**Stored data**
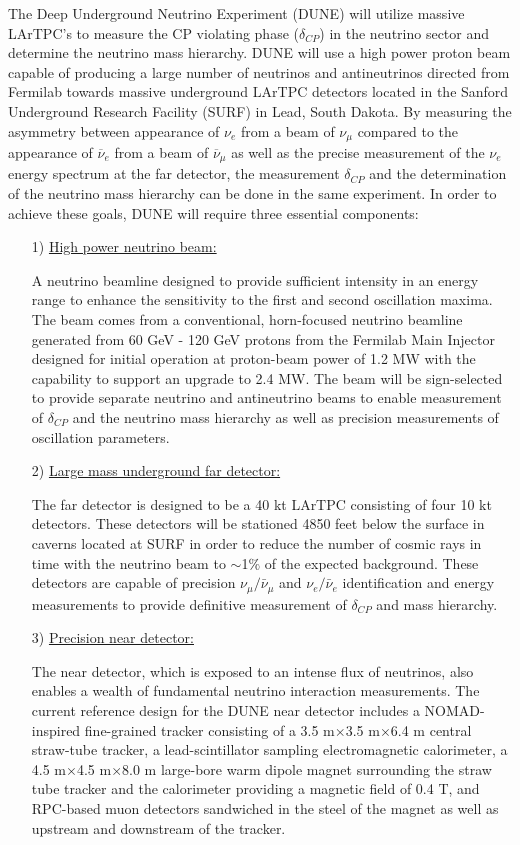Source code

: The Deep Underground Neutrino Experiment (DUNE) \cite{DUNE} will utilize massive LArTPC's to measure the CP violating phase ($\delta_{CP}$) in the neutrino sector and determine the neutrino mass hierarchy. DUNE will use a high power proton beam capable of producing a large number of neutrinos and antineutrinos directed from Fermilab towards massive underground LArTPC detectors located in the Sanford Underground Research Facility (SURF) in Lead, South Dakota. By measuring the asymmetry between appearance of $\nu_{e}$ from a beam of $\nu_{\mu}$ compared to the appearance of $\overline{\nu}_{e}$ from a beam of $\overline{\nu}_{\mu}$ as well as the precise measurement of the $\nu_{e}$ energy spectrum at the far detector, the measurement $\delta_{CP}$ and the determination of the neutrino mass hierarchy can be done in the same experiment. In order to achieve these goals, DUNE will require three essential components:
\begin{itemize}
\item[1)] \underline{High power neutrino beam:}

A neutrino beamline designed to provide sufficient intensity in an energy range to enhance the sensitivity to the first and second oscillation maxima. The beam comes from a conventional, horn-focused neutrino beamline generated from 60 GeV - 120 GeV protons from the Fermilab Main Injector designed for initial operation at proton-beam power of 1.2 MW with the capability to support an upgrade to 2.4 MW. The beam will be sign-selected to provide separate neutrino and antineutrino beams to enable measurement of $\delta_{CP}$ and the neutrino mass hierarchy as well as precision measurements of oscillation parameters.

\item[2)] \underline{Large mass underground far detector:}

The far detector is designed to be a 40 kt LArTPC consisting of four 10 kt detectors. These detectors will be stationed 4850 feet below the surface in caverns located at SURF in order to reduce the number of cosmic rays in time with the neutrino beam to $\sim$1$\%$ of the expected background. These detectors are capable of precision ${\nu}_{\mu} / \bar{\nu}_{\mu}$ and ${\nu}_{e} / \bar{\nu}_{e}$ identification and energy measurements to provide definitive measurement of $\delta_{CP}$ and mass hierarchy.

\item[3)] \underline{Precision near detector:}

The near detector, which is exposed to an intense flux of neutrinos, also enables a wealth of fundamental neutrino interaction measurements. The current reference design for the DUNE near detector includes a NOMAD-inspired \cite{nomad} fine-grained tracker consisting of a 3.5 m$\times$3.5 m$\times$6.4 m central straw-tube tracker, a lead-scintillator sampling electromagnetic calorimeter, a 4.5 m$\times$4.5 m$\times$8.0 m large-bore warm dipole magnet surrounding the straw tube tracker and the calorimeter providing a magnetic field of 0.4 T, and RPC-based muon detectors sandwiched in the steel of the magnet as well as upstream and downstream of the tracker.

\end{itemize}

**TASK REQUIREMENTS**
Once a line of the records is found to contain "consisting", copy it out.

**SOLVED PROBLEM**
The far detector is designed to be a 40 kt LArTPC consisting of four 10 kt detectors. These detectors will be stationed 4850 feet below the surface in caverns located at SURF in order to reduce the number of cosmic rays in time with the neutrino beam to $\sim$1$\%$ of the expected background. These detectors are capable of precision ${\nu}_{\mu} / \bar{\nu}_{\mu}$ and ${\nu}_{e} / \bar{\nu}_{e}$ identification and energy measurements to provide definitive measurement of $\delta_{CP}$ and mass hierarchy.
The near detector, which is exposed to an intense flux of neutrinos, also enables a wealth of fundamental neutrino interaction measurements. The current reference design for the DUNE near detector includes a NOMAD-inspired \cite{nomad} fine-grained tracker consisting of a 3.5 m$\times$3.5 m$\times$6.4 m central straw-tube tracker, a lead-scintillator sampling electromagnetic calorimeter, a 4.5 m$\times$4.5 m$\times$8.0 m large-bore warm dipole magnet surrounding the straw tube tracker and the calorimeter providing a magnetic field of 0.4 T, and RPC-based muon detectors sandwiched in the steel of the magnet as well as upstream and downstream of the tracker.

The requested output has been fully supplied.